NVIDIA doesn't have an open source graphics driver... Nice misleading title there, timmy.
1) unfair comparison
2) old news
3) 100% nvidia's fault
Same old shit as always (DNRTFA).
I'm tainting my pure and virgin kernels since about 10 years with the evil corporate drivers from Nvidia, because it works and performs. Sorry Gnu!
fine, don't open source the drivers but at least open up the video card hardware so dev's can write their own drivers. Intel and amd cpu's are open why not gpu's.
wow, what a subject line. for the oss community to be able to get hw acceleration through reverse engineering is impressive!
this isn't network/disk i/o hardware. opengl is a very complex api. it took nvidia years to get their ogl drivers into stable working order (without reverse engineering).

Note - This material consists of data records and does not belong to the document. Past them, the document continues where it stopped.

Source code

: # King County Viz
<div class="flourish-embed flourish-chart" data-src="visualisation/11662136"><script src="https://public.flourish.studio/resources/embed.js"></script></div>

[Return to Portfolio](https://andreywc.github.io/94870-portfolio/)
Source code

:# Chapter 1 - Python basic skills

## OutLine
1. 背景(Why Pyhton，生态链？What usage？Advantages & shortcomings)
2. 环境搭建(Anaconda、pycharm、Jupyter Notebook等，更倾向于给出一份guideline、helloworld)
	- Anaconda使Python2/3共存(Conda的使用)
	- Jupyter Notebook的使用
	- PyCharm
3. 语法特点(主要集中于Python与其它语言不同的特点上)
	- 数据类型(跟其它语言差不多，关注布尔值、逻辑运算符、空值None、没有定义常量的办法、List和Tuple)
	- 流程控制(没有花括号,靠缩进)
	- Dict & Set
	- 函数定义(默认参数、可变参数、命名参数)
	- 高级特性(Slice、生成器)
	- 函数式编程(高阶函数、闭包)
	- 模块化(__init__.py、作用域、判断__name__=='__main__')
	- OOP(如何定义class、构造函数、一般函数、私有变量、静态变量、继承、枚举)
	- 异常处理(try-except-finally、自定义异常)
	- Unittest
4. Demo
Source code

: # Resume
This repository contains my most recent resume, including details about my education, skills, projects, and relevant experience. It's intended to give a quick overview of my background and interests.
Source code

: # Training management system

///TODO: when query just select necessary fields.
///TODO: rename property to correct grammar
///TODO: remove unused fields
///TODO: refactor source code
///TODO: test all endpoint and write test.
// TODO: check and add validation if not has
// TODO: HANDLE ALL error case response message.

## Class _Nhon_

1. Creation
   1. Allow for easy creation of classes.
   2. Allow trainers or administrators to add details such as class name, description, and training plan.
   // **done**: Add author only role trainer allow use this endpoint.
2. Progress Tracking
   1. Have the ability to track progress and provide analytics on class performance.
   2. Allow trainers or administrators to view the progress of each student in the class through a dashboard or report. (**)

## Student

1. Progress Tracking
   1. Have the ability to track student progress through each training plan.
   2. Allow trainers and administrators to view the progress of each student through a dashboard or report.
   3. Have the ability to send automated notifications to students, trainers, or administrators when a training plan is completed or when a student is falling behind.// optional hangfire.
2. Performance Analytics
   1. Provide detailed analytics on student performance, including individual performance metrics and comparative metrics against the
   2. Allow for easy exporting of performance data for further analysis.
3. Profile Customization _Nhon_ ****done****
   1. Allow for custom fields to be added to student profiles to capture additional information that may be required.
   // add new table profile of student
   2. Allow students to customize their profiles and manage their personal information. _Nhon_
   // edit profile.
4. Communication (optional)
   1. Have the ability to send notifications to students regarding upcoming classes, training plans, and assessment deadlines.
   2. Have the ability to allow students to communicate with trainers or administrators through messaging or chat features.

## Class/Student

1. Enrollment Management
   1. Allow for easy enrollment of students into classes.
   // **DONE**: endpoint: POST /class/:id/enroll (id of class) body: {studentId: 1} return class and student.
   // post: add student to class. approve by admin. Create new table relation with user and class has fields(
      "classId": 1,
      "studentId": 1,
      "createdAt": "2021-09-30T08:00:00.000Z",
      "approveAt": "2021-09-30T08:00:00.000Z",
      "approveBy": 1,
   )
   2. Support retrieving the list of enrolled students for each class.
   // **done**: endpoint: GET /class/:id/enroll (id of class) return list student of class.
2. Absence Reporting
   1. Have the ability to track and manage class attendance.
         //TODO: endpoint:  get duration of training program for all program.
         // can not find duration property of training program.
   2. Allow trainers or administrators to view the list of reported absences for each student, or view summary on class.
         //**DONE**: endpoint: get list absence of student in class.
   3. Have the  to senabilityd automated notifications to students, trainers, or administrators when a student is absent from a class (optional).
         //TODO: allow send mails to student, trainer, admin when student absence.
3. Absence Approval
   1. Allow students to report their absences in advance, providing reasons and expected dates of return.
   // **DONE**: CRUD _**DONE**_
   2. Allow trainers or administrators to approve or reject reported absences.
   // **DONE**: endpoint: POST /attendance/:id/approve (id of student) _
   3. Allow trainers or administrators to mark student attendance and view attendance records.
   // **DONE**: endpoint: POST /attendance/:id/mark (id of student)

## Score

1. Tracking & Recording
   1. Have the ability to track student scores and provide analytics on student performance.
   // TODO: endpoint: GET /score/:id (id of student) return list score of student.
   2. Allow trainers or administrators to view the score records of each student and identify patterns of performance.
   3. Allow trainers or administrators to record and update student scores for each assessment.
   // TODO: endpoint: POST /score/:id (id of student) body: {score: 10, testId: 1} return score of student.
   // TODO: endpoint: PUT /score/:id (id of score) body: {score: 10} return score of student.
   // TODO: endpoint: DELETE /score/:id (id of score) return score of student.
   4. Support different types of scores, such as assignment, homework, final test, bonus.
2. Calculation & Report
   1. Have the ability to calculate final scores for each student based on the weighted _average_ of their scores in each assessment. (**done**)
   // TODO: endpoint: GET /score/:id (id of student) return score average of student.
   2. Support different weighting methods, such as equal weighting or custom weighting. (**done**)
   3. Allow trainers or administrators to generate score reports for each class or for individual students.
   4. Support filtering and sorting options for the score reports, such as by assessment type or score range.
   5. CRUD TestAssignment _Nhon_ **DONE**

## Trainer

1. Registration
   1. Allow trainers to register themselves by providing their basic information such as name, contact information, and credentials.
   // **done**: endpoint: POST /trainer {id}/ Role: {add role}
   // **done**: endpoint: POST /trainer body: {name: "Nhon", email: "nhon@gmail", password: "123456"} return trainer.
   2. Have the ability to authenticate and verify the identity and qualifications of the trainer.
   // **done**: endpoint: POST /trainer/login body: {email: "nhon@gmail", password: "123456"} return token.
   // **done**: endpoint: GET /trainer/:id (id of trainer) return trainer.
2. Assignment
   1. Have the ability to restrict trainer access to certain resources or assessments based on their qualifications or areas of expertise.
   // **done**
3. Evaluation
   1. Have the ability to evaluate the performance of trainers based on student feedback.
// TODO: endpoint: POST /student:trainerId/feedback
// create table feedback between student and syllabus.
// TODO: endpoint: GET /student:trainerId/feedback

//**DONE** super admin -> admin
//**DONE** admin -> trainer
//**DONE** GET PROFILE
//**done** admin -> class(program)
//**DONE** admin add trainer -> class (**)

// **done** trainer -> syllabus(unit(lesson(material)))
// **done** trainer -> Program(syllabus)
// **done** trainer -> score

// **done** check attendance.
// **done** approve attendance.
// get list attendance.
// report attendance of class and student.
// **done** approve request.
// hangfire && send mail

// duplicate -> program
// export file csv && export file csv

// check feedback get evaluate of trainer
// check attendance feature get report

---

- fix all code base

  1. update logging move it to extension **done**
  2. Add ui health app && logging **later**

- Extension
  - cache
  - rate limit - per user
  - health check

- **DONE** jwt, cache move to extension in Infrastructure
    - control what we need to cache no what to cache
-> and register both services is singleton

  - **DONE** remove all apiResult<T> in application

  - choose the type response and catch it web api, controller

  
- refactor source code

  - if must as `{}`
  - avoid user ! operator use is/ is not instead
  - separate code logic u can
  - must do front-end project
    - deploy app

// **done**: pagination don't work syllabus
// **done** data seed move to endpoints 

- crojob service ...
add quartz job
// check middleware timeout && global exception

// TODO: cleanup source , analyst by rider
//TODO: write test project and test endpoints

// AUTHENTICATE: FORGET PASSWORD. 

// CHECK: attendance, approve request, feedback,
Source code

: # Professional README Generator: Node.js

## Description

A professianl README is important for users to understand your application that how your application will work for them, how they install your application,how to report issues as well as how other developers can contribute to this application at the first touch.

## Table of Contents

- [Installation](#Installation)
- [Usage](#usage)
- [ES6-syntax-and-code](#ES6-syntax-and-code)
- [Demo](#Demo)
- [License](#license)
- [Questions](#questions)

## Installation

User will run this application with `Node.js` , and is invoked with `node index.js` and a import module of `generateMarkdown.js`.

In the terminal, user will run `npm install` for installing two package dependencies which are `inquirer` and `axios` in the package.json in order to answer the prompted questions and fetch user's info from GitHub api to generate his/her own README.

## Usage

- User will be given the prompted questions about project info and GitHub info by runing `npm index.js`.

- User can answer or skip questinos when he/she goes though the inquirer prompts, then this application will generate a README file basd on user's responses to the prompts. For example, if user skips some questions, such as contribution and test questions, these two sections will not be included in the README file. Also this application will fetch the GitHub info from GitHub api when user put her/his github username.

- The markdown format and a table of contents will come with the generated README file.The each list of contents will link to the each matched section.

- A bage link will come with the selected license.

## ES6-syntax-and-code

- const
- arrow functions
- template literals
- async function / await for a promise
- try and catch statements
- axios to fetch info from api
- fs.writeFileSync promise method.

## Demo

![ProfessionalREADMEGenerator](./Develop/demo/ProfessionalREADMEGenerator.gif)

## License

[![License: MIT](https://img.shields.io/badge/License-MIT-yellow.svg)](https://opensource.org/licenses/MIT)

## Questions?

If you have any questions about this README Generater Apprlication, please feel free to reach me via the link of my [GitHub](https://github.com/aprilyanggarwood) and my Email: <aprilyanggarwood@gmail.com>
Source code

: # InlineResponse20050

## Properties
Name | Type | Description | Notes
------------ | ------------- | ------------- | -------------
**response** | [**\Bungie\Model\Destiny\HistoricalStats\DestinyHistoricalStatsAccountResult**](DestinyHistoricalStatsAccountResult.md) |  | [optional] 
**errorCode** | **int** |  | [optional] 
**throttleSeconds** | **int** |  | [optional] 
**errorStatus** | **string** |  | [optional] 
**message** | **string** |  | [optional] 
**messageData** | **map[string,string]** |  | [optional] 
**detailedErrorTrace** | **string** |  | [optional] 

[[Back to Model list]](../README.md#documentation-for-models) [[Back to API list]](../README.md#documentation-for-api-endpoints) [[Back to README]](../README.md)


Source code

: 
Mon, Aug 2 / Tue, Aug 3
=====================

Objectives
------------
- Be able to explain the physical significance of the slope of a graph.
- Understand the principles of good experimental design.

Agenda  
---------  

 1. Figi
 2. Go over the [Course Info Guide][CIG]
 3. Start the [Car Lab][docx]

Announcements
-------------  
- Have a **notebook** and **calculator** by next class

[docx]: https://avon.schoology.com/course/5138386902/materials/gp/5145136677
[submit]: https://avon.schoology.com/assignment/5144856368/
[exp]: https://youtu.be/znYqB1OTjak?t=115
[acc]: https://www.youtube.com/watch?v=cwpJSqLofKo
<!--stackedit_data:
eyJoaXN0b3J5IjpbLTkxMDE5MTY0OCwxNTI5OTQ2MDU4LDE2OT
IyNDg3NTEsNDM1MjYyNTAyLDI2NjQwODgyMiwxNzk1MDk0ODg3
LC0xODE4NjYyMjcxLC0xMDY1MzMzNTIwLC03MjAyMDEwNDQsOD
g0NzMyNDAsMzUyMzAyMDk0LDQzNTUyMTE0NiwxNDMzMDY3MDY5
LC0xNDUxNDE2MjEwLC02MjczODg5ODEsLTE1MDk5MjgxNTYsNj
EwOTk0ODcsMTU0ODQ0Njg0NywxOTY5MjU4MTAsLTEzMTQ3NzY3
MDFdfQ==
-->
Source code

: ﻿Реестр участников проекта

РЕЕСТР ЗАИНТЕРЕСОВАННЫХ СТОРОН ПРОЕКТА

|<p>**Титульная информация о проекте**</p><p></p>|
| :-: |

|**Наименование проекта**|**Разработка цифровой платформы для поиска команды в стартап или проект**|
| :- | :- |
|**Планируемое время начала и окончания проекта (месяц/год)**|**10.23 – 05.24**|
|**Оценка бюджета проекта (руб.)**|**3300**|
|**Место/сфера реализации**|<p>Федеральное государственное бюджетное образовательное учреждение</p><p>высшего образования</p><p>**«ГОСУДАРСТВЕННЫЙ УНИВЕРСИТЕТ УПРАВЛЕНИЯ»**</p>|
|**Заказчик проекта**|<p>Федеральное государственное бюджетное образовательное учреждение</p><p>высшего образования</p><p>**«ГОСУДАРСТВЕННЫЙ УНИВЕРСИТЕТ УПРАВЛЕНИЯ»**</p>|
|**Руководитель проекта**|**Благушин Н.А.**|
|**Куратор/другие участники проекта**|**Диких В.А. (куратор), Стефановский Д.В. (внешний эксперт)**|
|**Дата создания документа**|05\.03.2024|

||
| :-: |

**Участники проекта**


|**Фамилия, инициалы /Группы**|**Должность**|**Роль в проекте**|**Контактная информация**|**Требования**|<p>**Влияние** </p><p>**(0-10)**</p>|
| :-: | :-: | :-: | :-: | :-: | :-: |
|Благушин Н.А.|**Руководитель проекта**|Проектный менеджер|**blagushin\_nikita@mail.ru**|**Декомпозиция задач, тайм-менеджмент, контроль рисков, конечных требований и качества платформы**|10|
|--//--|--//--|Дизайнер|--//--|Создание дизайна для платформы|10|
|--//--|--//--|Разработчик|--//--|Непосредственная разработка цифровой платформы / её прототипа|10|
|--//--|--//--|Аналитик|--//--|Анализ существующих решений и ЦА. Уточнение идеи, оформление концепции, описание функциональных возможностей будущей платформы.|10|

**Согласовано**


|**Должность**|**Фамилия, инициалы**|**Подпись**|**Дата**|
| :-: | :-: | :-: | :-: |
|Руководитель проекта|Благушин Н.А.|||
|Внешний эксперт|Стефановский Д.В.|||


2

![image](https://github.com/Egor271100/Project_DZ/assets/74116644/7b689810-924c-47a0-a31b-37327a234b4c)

Access to the documentation of the hardware you are writing a driver for helps when writing the driver. If the OSS driver programmers are as good as the manufacturer's, or even slightly better, you'd still expect the manufacturer to produce better drivers simply because they don't have to waste their time to figure out how to access the hardware. Instead of experimenting some extended time, they just have a look in the internal hardware manual.
If the OSS drivers are better than the manufacturer's without the manufacturer opening up the relevant documentation, it usually means that either the hardware is outdated, or the manufacturer's programmers did a really bad job, or both.
What this shows is that when the vendor provides specs, as ATI has, it improves the quality of the drivers. If nVidia provided specs, the nouveau driver would probably be faster than radeon.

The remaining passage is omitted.